Выбрать главу

— Разве мало помогал нам всем Абай? А можем ли мы сказать о себе, что хоть раз помогли ему? — говорил Базаралы, убеждая решиться на составление приговора.

В другом ауле он говорил:

— Царские власти и наши степные воротилы объединились против Абая, у них один общий клич: «Пусть погибнет тот, кто заступается за народ!» Наши на него клевещут, а те готовят ему кару. А что же народ не заступится сам за Абая?

Там, где его окружали такие же бедняки, как он сам, Базаралы говорил яснее:

— Абай стоит за народ, а народ — за Абая. Если есть за кого поднять шокпары — так за него. Он давно показал нам светлый путь славной борьбы. Не было в степи ничего лучше того, к чему он зовет, есть за что пролить кровь.

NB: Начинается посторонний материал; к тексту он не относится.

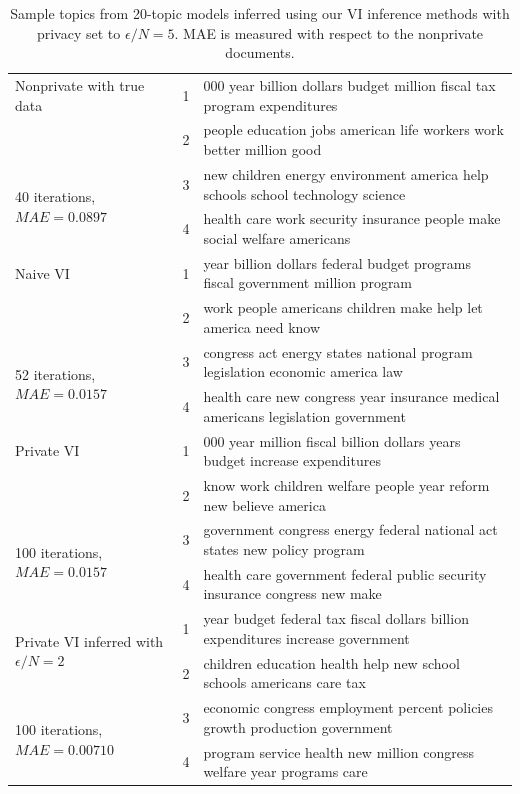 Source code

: \documentclass[letterpaper]{article}
\begin{document}
  \begin{table}[t]
    \center
    \small
    \begin{tabular}{|p{1.3in}|r p{4.2in}|}
      \hline
      Nonprivate with true data
      & 1  & 000 year billion dollars budget million fiscal tax program expenditures \\
      & 2  & people education jobs american life workers work better million good \\
      \multirow{2}{1in}{40 iterations, $MAE = 0.0897$}
      & 3 & new children energy environment america help schools school technology science \\
      & 4 & health care work security insurance people make social welfare americans \\    
      \hline

      Naive VI
      & 1  & year billion dollars federal budget programs fiscal government million program \\
      & 2  & work people americans children make help let america need know \\
      \multirow{2}{1in}{52 iterations, $MAE = 0.0157$}
      & 3 & congress act energy states national program legislation economic america law \\
      & 4 & health care new congress year insurance medical americans legislation government \\     
      \hline

      Private VI
      & 1 & 000 year million fiscal billion dollars years budget increase expenditures \\
      & 2 & know work children welfare people year reform new believe america \\
      \multirow{2}{1in}{100 iterations, $MAE = 0.0157$}
      & 3 & government congress energy federal national act states new policy program \\
      & 4 & health care government federal public security insurance congress new make \\
      \hline
      
      \multirow{2}{1in}{Private VI inferred with $\epsilon/N = 2$}
      & 1 & year budget federal tax fiscal dollars billion expenditures increase government \\
      & 2 & children education health help new school schools americans care tax \\
      \multirow{2}{1in}{100 iterations, $MAE = 0.00710$}
      & 3 & economic congress employment percent policies growth production government \\
      & 4 & program service health new million congress welfare year programs care \\
      \hline
    \end{tabular}
    \caption{Sample topics from 20-topic models inferred using our VI inference methods with privacy set to $\epsilon/N = 5$. MAE is measured with respect to the nonprivate documents.}
    \label{tab:results_topics}
  \end{table}
\end{document}
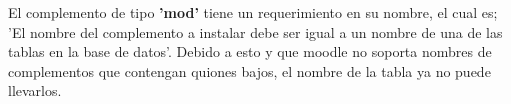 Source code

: El complemento de tipo  \textbf{'mod'} tiene un requerimiento en su nombre, el cual es; 'El nombre del complemento a instalar debe ser igual a un nombre
de una de las tablas en la base de datos'. Debido a esto y que moodle no soporta nombres de complementos que contengan quiones bajos, el
nombre de la tabla ya no puede llevarlos.\\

Вскоре обе его переметные сумы были набиты бумагами с печатями волостных старшин — приговорами, в которых аульные сходы просили начальство не допустить несправедливости в решении дела Ибрагима Кунанбаева.

Абай не очень торопился на кара-молинский «шербешнай».[58] В дороге он рано останавливался на ночевку у друзей в разных аулах, поздно выезжал по утрам. Лишь на четвертый день путники выехали на берег реки Чар.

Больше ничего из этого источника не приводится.